- **Instructions to follow**
The expected answer is the set of lines in the data below between the line holding "2. **Descobrir padrões" and the line holding "A metodologia utilizada", inclusive, written out exactly.

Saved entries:
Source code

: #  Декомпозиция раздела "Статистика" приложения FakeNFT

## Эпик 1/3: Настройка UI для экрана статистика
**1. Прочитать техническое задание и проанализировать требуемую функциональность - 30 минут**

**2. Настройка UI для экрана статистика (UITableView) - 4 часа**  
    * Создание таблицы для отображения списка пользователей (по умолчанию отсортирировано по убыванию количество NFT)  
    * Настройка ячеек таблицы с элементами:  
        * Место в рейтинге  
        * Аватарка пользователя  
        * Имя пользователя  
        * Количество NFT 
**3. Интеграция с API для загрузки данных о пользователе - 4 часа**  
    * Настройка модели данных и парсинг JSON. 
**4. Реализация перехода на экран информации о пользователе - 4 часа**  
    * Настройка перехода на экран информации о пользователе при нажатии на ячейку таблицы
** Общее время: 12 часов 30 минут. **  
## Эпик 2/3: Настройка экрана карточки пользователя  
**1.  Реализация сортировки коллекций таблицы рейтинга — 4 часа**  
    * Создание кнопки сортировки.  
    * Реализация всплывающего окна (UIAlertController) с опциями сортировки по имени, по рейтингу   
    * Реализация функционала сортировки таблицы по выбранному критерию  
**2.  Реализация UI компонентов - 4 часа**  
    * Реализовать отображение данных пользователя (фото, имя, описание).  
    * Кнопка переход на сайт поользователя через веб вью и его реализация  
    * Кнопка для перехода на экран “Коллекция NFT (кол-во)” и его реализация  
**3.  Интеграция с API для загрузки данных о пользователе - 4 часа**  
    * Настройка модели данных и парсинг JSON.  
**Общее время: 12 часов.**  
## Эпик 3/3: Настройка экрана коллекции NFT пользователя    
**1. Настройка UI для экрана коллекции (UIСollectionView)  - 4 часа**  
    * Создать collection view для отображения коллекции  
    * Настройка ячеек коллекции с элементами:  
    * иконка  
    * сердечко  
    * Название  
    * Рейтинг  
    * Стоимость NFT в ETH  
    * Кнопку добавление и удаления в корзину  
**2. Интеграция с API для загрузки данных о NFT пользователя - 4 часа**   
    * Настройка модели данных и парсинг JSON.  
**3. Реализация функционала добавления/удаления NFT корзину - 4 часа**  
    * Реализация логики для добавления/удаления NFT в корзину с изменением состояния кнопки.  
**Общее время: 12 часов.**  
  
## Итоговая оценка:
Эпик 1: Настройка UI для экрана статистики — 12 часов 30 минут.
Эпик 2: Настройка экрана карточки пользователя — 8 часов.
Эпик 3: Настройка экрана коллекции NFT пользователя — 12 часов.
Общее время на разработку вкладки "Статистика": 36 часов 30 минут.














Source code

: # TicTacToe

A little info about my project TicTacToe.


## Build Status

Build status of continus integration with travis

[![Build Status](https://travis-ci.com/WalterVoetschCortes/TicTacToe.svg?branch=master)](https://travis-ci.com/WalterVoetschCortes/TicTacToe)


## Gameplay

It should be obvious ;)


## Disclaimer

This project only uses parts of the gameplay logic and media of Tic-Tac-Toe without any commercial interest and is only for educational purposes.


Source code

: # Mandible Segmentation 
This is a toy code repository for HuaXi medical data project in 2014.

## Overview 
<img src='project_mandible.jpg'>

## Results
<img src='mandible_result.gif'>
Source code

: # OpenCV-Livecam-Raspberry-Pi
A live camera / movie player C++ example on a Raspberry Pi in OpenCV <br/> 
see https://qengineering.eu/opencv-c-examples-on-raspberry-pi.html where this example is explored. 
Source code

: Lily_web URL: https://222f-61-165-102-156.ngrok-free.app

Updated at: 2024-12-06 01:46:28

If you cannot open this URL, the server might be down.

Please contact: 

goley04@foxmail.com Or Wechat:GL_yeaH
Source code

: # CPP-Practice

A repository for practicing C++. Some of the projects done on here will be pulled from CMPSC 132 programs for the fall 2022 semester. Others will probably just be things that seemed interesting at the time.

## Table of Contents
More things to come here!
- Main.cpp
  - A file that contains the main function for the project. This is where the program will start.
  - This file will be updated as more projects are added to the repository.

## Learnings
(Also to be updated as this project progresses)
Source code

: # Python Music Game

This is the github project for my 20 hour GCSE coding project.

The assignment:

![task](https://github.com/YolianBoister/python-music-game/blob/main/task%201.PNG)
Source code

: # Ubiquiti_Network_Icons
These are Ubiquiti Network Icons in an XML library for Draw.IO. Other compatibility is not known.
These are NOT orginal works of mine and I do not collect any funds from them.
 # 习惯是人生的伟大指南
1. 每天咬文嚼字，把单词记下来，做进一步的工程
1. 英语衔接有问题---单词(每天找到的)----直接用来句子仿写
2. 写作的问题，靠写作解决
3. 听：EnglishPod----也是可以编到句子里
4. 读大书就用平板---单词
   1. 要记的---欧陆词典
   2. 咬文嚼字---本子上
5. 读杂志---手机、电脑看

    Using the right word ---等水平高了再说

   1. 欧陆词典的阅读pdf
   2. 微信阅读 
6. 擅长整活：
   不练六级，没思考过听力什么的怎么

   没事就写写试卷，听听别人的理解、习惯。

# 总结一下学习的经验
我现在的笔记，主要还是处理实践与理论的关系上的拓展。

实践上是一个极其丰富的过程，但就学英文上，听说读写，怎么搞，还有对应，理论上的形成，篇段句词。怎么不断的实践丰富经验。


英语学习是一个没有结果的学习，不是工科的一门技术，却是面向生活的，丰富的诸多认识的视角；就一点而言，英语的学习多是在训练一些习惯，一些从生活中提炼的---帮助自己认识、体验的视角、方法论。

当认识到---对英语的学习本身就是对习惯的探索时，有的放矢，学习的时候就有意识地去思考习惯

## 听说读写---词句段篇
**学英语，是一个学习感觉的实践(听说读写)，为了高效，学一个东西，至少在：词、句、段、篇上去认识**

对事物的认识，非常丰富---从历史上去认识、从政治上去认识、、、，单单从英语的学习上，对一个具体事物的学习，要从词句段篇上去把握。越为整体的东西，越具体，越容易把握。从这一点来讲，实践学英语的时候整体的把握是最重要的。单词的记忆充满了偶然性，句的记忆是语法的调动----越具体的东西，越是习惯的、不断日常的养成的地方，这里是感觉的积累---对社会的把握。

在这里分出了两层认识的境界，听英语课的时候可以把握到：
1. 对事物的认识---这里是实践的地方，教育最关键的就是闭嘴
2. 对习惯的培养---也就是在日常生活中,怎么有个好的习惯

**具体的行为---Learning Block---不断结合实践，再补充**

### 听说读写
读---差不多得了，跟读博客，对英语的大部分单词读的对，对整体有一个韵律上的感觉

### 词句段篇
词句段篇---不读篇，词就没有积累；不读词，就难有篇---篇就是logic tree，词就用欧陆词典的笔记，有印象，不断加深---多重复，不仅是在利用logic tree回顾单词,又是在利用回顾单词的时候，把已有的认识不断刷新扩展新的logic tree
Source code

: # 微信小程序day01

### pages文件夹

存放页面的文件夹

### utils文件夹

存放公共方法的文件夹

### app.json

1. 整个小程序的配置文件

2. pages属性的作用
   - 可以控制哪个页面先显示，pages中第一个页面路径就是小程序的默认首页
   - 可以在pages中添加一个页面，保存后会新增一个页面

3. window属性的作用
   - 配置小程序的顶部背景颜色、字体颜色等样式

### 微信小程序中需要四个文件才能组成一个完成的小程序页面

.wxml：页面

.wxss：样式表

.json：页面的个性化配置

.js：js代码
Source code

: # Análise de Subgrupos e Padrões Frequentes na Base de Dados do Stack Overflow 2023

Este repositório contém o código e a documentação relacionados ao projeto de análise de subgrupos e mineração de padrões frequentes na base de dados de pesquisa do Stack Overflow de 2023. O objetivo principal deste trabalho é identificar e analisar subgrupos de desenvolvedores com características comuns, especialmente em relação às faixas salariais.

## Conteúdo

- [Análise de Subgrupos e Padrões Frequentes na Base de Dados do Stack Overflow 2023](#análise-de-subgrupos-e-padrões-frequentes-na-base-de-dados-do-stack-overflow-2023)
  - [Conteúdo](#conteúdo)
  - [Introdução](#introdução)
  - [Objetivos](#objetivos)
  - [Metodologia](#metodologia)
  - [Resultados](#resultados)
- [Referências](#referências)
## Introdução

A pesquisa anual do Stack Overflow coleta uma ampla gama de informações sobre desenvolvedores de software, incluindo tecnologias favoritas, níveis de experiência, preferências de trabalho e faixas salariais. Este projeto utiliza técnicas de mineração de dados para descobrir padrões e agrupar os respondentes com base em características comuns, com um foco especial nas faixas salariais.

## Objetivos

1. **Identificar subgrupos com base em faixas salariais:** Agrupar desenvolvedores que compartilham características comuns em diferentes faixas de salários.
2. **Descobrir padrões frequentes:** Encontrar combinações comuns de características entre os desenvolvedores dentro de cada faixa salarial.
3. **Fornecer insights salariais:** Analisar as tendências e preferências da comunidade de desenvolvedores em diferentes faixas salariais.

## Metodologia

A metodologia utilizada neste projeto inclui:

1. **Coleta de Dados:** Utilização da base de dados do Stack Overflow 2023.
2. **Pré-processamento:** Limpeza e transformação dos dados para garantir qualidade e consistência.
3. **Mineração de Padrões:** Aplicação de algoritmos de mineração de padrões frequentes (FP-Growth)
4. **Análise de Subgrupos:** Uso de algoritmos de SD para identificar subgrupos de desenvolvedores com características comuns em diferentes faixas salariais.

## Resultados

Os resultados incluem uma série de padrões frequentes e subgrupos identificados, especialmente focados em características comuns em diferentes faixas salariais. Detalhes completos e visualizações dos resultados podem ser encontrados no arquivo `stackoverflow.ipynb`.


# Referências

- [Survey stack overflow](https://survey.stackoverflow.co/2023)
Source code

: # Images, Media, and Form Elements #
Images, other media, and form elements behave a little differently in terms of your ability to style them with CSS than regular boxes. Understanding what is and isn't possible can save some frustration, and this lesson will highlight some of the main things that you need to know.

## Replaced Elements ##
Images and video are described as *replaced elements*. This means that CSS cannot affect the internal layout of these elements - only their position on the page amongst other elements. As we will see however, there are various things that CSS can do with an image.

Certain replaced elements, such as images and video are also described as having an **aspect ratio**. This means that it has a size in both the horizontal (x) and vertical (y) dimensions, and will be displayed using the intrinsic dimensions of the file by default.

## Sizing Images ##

- **Solution to the exercise**
2. **Descobrir padrões frequentes:** Encontrar combinações comuns de características entre os desenvolvedores dentro de cada faixa salarial.
3. **Fornecer insights salariais:** Analisar as tendências e preferências da comunidade de desenvolvedores em diferentes faixas salariais.

## Metodologia

A metodologia utilizada neste projeto inclui:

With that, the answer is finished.